Climate change will damage your health
World's doctors unite in challenge to politicians over 'biggest health threat of this century'
Human society faces a global health catastrophe if climate change is not effectively tackled at the UN conference in Copenhagen in December, leading doctors from around the world warn today.
Calling on medical practitioners everywhere to put pressure on politicians in advance of the meeting, the doctors say that the world's poorest people will be hit first by the health effects of global warming, but add that "no one will be spared".
Their stark challenge to governments follows a report in May which said climate change would represent "the biggest global health threat of the 21st century".
Malaria, dengue fever and other tropical diseases would increase, the study predicted, spelling out how rising temperatures will cause health crises in half a dozen areas: there will be increased problems with food supplies, clean water and sanitation, especially in developing countries. Meanwhile, the migration of peoples will combine with extreme weather events such as hurricanes and severe floods to make for disastrous conditions in human settlements.
The doctors make their appeal as momentum begins to build for the UN conference, which will be held in the Danish capital from 7-18 December, and which will see the world community attempt to draw up a comprehensive new climate treaty to replace the 1997 Kyoto protocol. Its crucial objective will be drastic worldwide cuts in the emissions of industrial gases such as carbon dioxide which are causing the atmosphere to warm.
On Tuesday, the UN secretary general Ban Ki-moon is convening a climate change summit of world leaders in New York, including Gordon Brown and President Obama, to try to give some impetus to the tortuous pre-conference negotiating process – the draft text of 200 pages already contains 2,000 "square brackets": that is, points where the 190 countries taking part disagree.
The doctors' challenge to politicians to sort this out comes in a letter published simultaneously in Britain's two principal health journals, the British Medical Journal and The Lancet.
In the letter, Professor Ian Gilmore, the president of the Royal College of Physicians, joins 17 other national doctors' leaders from the US to Australia in saying: "There is a real danger that politicians [at Copenhagen] will be indecisive, especially in such turbulent economic times as these. Should their response be weak, the results for international health could be catastrophic."
They go on: "Doctors are still seen as respected and independent, largely trusted by their patients and the societies in which they practise ... As leaders of physicians across many countries, we call on doctors to demand that their politicians listen to the clear facts that have been identified in relation to climate change and act now to implement strategies that will benefit the health of communities worldwide."
The letter follows the report on the health effects of global warming which was launched jointly last May by The Lancet and University College London (UCL), and which squarely labelled climate change as the 21st century's biggest global health threat.
That report's lead author, Professor Anthony Costello, director of UCL's Institute for Global Health, said at the time: "The big message of this report is that climate change is a health issue affecting billions of people, not just an environmental issue about polar bears and deforestation. The impacts will be felt not just in the UK, but all around the world – and not just in some distant future but in our lifetimes and those of our children."
Today's letter is accompanied by an editorial written by two of Britain's most senior figures in the area of health and development: Professor Sir Michael Marmot, director of the UCL International Institute for Society and Health, and Lord Jay of Ewelme, who as Sir Michael Jay was head of the Foreign and Commonwealth Office, and is now chair of Merlin, (Medical Emergency Relief, International), the UK charity which provides healthcare and medical relief for vulnerable people caught up in natural disasters, conflicts and major disease outbreaks.
The two men write: "A successful outcome at the UN climate change conference in Copenhagen this December is vital for our future as a species, and for our civilisation." And they echo the writers of the letter in asserting: "Failure to agree radical reductions in emissions would spell a global health catastrophe."

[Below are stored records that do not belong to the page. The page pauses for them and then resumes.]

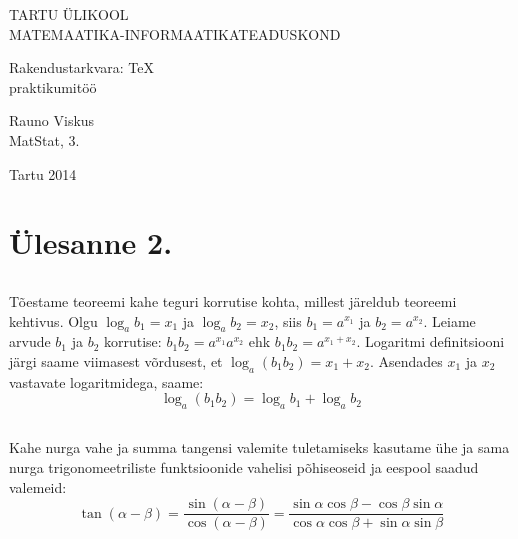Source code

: \documentclass[a4paper,fleqn,12pt]{article}
\theoremstyle{definition}
\begin{document}
\begin{titlepage}
	\begin{center}
	
		\uppercase{Tartu Ülikool}\\[2mm]
		\uppercase{Matemaatika-Informaatikateaduskond}\\[2mm]

		\vspace{6cm}

		{\Huge Rakendustarkvara: \TeX}\\[2mm]
		{\large praktikumitöö}

		\vspace{6cm}

		\begin{flushright}
			\Large
			Rauno Viskus\\[2mm]
			MatStat, 3.
		\end{flushright}

		\vfill

		{\large Tartu 2014}
	\end{center}
\end{titlepage}
\section{Ülesanne 2.}

\subsection*{}

Tõestame teoreemi kahe teguri korrutise kohta, millest järeldub teoreemi kehtivus.
Olgu $\log_a b_1 = x_1$ ja $\log_a b_2 = x_2$, siis $b_1 = a^{x_1}$ ja $b_2 = a^{x_2}$. Leiame arvude $b_1$ ja $b_2$ korrutise: $b_1 b_2 = a^{x_1} a^{x_2}$ ehk $b_1 b_2 = a^{x_1 + x_2}$. Logaritmi definitsiooni järgi saame viimasest võrdusest, et $\log_a(b_1 b_2) = x_1 + x_2$. Asendades $x_1$ ja $x_2$ vastavate logaritmidega, saame:
\begin{displaymath}
	\log_a(b_1 b_2) = \log_a b_1 + \log_a b_2
\end{displaymath}

\subsection*{}

Kahe nurga vahe ja summa tangensi valemite tuletamiseks kasutame ühe ja sama nurga trigonomeetriliste funktsioonide vahelisi põhiseoseid ja eespool saadud valemeid:
\begin{displaymath}
	\tan(\alpha	- \beta)
		= \frac{\sin(\alpha	- \beta)}{\cos(\alpha	- \beta)}
		= \frac{\sin\alpha\cos\beta - \cos\beta\sin\alpha}
					 {\cos\alpha\cos\beta + \sin\alpha\sin\beta}
\end{displaymath}
\end{document}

They point out that there is now wide consensus that global temperatures are rising and that human actions are responsible; that there is a need to cut carbon emissions by at least 50 per cent of 1990 levels by 2050 to avoid dangerous climate change; and that the economic argument that taking action now rather than later will be cheaper has also been widely accepted since the Stern report in 2006. Furthermore, they say, the election of President Obama has shifted policy in the US from seeking to block an agreement to seeking to find one.
They go on: "So the chances of success should be good but the politics are tough. The most vocal arguments are about equity: the rich world caused the problem so why should the poor world pay to put it right? Can the rich world do enough through its own actions and through its financial and technological support for the poor to persuade the poor to join in a global agreement?"